Alors qu’il ne faut pas confondre “péché capital” et “péché mortel”, la peur de ces manifestations du mal a longtemps poussé à les associer à des monstres, diables ou divers personnages de fiction. Et à les représenter liés à des situations horribles et infernales. Ces sept péchés marqueront pendant des siècles un imaginaire catholique dominé par les idées de faute, de punition et de rédemption. La notion de “péchés capitaux” figure d’ailleurs dans tous les catéchismes, y compris dans la version 1998 due à Jean-Paul II.
Mais, aujourd’hui, qui s’en soucie encore vraiment ? Même si, sur le fond, “le mal” qu’ils représentent n’a bien sûr pas disparu. Alors, pourquoi ne pas mettre en interrelation les représentations anciennes de ces fameux péchés et leur présence dans l’imaginaire actuel ?
DEUX REPRÉSENTATIONS
Telle est l’intention de cette exposition, qui invite à confronter deux types d’illustration des péchés capitaux : celui de Pierre Bruegel l’ancien, qui vivait à Bruxelles au XVIe siècle, et celui de street arteuse et illustratrice française Amandine Urruty, née en 1982. Le premier a réalisé plusieurs séries de gravures destinées à illustrer le catéchisme catholique, et notamment les vices et les vertus. Dans ce cadre, dans la ligne des œuvres et de l’imagerie du peintre Jérôme Bosch, il a représenté en sept dessins ce que lui inspiraient les péchés capitaux. En y caricaturant avec humour les comportements du peuple de son temps, à qui les gravures s’adressaient. Sur base des dessins de Bruegel et du style de Bosch, Amandine Urruty a, elle, réalisé sept dessins sur le même thème. Elle y a actualisé les représentations des péchés en pêchant dans la culture de masse, les séries, les mangas et les vidéos, ainsi que dans les infos et les faits divers.
CONFRONTATION PASSIONNANTE
L’exposition ne possède bien sûr pas les originaux de ces œuvres, mais des reproductions de grande taille. En huit chapitres, elle aborde un à un les péchés, en illustre la présence dans des œuvres qui ont marqué le temps, ainsi que dans des objets du quotidien et des maximes populaires. Puis elle met dos à dos les dessins de Bruegel et de Urruty, en veillant à en commenter les éléments les plus signifiants. Ensuite, au visiteur d’agir. De ce parallèle surgit une confrontation passionnante, qui démontre que les formes de mauvais comportements n’ont pas quitté de monde. Elles présentent certains aspects éternels. Mais se sont aussi transformées au fil du temps. Restent-elles pour autant des “péchés” liés à une religion ? Ou le bien et le mal ne font-ils pas partie des fondements de l’identité humaine ? À chacun de méditer.

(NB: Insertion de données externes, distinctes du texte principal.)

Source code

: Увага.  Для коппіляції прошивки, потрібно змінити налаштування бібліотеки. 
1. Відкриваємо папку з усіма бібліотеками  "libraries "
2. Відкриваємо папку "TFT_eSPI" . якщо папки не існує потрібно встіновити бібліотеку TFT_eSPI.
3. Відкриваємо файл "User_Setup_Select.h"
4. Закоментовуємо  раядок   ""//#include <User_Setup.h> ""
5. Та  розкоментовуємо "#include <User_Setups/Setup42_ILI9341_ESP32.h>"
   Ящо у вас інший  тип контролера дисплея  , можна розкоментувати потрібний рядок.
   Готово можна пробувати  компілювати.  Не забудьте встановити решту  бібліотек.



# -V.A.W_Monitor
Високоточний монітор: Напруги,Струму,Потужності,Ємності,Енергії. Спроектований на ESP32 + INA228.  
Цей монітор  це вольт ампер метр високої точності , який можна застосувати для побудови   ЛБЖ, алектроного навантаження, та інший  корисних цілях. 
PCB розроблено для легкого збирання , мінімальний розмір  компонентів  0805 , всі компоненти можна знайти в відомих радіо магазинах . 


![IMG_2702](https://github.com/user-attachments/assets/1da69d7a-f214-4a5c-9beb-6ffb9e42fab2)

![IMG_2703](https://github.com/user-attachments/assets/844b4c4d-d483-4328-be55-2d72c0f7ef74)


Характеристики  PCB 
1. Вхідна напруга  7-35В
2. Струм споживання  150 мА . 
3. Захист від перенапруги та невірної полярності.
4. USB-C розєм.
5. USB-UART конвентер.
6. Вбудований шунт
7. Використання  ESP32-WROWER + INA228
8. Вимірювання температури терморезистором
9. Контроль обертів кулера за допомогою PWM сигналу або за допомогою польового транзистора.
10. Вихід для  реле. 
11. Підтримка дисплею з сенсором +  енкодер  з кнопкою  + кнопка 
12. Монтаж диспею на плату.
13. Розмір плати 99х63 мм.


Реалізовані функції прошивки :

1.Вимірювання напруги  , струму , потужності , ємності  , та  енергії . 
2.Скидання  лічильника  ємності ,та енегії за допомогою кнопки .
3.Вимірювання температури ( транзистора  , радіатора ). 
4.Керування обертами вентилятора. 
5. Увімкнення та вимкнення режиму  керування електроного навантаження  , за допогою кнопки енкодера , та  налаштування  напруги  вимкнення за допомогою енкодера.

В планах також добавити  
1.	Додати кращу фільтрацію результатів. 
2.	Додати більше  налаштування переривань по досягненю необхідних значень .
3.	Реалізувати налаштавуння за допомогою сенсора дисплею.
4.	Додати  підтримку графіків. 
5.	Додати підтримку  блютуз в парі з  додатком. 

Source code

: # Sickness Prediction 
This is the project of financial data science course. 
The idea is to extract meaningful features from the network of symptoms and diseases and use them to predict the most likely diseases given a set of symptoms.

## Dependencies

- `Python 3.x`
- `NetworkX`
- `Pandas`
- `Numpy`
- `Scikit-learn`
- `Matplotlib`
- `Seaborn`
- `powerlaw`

Visiter l’exposition en solitaire demande non seulement de prendre le temps de décortiquer les dessins de Bruegel et Urruty, mais aussi de lire de nombreux textes et panneaux. Pour une expérience plus dynamique, on peut se glisser dans une visite guidée. Une découverte individuelle permet par contre de mieux s’approprier le côté interactif de l’exposition, qui ne recourt pas à l’informatique. Ce qui sera surtout apprécié des plus jeunes… à condition qu’ils fassent le pas et acceptent d’entrer dans cet univers peccamineux où ils ne se retrouvent peut-être pas volontiers. Pour les y amener, de nombreuses visites sont organisées dans le cadre scolaire. Les élèves peuvent alors se déguiser et porter la toge pour partir chasser les monstres.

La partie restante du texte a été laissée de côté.